* [DIRECTIONS]
Wherever a line of the data contains "bigg", copy that line.

= = = = =

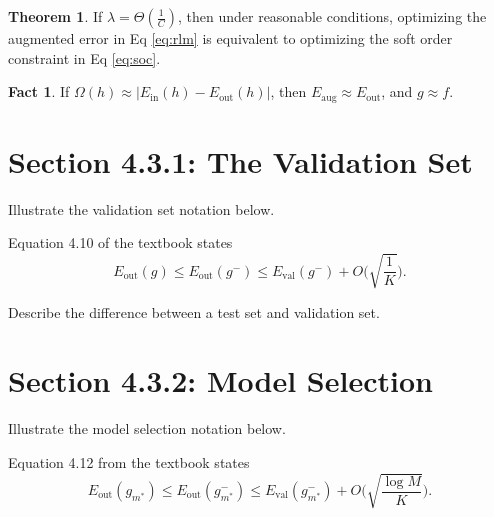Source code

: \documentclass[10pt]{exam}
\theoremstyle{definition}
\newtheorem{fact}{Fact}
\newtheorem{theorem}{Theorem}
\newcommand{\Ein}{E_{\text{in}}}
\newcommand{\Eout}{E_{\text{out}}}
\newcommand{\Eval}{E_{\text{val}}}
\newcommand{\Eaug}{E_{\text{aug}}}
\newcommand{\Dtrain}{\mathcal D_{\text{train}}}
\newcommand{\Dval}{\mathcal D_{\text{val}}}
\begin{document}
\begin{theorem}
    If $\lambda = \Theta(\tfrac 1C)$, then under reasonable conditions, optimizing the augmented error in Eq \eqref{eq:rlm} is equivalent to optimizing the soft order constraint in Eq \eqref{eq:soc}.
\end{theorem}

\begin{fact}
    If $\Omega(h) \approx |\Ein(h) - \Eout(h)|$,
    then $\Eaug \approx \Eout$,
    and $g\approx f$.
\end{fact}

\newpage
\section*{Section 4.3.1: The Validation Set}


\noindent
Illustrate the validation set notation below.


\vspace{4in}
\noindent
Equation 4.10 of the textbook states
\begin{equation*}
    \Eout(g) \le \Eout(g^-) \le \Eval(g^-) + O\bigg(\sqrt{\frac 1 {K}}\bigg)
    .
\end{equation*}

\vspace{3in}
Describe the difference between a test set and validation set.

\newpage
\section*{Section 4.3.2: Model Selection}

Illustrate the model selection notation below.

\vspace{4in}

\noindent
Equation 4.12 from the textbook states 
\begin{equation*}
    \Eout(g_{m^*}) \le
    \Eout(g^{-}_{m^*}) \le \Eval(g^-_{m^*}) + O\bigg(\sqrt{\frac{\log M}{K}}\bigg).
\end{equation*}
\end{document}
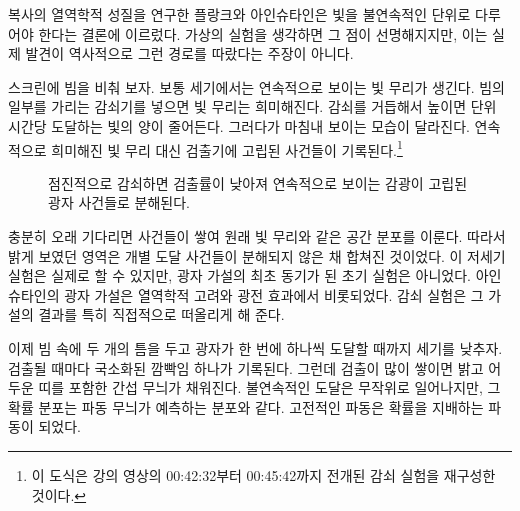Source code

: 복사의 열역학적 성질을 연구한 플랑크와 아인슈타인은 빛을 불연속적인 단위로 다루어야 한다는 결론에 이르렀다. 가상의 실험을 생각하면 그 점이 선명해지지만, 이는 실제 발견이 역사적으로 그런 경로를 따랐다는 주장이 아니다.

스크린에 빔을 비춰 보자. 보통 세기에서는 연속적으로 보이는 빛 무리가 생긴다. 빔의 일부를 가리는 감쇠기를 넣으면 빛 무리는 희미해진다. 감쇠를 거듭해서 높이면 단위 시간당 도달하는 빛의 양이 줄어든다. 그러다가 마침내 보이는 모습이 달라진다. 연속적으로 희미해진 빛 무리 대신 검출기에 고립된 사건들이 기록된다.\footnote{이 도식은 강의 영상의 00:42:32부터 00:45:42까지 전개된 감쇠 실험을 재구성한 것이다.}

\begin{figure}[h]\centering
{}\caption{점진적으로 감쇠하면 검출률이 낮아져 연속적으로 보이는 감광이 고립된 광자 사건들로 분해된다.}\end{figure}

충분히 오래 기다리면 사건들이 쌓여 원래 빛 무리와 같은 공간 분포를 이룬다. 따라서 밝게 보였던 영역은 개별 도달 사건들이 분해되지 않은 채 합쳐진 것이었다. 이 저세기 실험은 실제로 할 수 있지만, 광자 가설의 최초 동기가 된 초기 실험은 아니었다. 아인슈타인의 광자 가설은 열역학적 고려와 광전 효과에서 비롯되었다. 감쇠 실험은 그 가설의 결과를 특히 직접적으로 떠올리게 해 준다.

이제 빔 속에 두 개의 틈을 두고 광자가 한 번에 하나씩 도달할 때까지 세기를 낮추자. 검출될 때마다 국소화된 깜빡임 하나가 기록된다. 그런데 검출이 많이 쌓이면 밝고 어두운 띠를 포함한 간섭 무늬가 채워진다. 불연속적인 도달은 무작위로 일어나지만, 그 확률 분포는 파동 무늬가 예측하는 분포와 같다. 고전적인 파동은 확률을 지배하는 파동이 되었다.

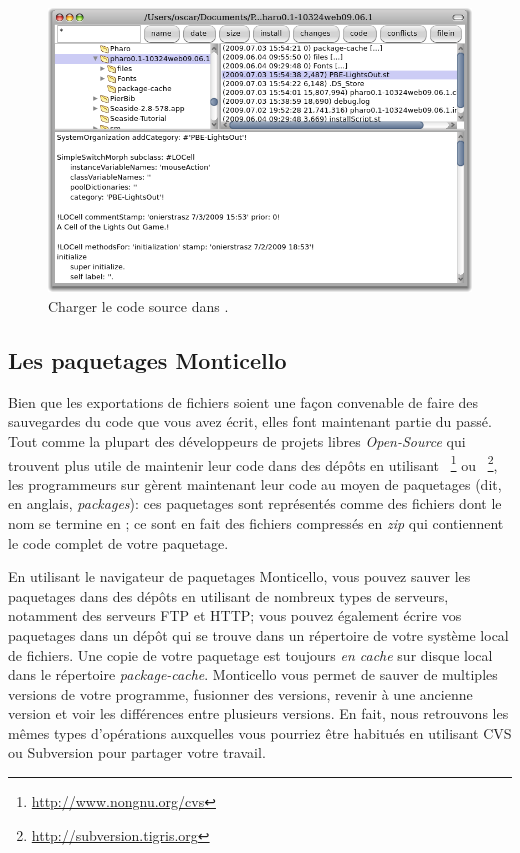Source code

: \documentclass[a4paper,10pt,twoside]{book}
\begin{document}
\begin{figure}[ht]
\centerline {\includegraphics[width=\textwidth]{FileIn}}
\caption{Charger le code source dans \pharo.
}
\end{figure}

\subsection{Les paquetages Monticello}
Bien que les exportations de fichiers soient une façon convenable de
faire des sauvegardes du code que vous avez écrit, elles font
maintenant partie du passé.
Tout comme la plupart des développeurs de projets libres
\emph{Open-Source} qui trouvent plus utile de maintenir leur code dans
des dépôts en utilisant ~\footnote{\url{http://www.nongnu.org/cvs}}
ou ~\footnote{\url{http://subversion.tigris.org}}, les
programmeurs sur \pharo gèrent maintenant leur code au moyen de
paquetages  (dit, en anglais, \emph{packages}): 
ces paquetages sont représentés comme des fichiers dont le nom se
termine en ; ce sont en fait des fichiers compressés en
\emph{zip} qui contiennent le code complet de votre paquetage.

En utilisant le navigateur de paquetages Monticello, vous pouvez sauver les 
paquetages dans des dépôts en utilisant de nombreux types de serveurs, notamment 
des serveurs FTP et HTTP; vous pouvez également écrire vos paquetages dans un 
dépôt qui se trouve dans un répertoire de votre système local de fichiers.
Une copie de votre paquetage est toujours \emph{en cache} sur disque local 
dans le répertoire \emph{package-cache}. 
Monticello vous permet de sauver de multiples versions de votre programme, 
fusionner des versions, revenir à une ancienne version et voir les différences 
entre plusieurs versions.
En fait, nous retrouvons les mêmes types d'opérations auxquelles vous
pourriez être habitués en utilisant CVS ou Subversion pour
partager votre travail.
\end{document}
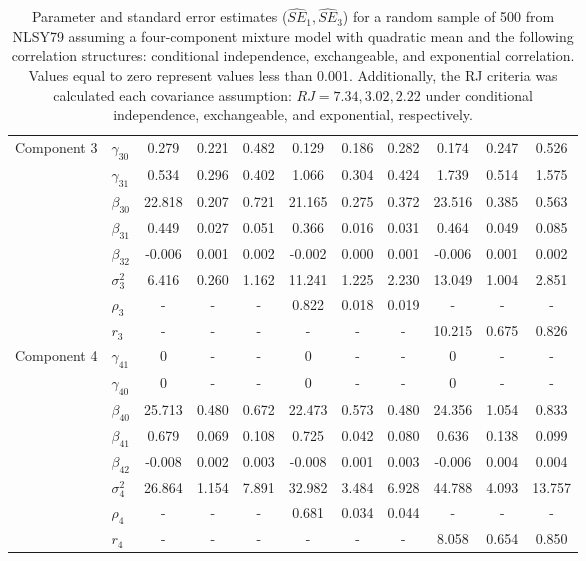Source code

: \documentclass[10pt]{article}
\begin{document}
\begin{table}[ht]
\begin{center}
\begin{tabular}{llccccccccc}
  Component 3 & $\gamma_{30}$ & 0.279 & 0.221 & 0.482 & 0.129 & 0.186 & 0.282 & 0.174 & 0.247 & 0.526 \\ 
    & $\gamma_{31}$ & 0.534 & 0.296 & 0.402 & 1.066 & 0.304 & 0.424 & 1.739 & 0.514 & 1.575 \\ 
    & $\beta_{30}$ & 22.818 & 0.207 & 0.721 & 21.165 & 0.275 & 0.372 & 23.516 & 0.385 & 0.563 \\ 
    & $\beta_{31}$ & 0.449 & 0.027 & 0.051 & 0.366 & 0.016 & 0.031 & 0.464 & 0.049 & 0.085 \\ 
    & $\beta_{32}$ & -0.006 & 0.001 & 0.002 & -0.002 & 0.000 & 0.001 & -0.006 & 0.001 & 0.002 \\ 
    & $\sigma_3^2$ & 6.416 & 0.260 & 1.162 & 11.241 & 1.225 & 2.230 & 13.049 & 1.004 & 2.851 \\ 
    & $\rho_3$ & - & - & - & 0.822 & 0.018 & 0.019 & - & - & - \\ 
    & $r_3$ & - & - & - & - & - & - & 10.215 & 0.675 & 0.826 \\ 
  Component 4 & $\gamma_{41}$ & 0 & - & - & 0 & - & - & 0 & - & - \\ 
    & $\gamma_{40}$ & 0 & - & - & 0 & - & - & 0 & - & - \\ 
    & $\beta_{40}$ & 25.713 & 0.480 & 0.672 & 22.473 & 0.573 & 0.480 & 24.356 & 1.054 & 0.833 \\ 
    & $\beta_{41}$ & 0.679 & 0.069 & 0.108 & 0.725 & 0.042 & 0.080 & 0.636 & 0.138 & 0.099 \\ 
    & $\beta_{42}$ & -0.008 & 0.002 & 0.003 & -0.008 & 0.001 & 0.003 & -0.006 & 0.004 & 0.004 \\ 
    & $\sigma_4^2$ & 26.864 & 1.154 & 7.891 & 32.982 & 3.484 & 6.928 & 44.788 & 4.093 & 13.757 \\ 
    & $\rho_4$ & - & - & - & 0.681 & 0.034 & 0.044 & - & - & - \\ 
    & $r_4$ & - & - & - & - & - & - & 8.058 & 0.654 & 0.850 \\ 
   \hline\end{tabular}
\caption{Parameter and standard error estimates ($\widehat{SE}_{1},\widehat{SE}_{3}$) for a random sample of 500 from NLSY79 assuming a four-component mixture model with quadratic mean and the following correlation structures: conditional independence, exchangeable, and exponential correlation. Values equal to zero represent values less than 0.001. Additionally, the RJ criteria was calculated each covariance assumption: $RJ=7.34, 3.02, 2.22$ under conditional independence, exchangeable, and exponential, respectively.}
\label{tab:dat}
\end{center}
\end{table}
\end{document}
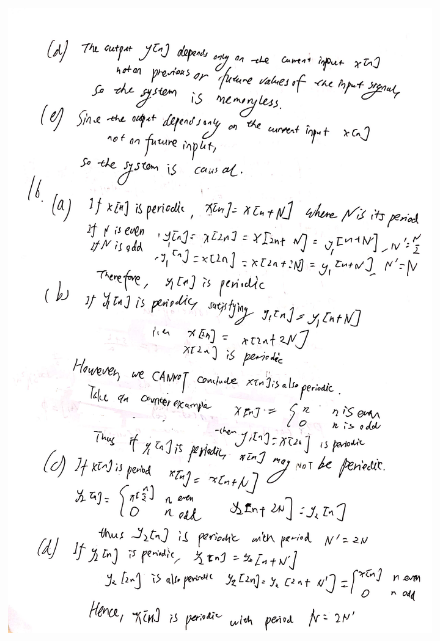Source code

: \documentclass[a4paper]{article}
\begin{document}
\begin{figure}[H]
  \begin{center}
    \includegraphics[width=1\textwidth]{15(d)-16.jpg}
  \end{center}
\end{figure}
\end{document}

= = = = =

* [RESPONSE TO THIS TASK]
    \Eout(g) \le \Eout(g^-) \le \Eval(g^-) + O\bigg(\sqrt{\frac 1 {K}}\bigg)
    \Eout(g^{-}_{m^*}) \le \Eval(g^-_{m^*}) + O\bigg(\sqrt{\frac{\log M}{K}}\bigg).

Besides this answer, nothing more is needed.